**Input for this task**

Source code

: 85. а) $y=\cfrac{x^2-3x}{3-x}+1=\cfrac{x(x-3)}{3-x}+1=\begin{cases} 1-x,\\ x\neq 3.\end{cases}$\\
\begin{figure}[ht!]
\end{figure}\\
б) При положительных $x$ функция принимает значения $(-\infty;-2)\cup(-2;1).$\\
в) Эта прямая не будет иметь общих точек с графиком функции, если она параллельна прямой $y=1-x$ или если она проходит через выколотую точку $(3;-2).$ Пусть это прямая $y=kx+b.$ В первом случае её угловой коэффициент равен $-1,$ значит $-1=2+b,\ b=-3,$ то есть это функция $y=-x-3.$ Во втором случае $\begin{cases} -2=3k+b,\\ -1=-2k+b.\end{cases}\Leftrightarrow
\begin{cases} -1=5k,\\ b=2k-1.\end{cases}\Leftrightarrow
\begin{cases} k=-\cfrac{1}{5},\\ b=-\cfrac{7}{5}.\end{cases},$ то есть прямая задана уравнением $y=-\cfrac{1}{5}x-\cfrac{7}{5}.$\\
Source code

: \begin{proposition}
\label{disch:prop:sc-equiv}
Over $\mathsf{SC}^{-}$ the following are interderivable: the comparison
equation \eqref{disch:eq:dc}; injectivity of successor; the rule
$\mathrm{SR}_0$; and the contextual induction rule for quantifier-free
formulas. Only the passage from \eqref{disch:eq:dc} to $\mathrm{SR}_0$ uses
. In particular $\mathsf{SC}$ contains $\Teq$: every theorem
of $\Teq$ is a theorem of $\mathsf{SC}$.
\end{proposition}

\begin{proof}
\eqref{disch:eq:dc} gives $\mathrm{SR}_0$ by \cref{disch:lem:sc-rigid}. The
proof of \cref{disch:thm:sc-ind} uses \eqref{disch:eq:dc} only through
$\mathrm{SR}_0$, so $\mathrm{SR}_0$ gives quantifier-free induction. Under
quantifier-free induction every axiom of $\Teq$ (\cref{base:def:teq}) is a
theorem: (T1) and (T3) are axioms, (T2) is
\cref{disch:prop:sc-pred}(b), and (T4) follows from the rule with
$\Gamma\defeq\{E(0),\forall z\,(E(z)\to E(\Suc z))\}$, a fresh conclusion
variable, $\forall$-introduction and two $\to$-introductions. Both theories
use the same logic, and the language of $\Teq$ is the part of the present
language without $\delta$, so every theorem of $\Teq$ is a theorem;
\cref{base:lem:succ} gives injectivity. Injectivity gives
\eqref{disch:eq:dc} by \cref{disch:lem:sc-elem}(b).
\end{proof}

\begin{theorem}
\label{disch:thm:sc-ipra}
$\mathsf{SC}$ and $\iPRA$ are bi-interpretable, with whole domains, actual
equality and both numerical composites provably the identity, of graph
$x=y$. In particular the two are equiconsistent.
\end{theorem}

**Work request**
The answer should be a single number giving how many lines in the records hold the word "mathsf".

**Reply to the exercise**
4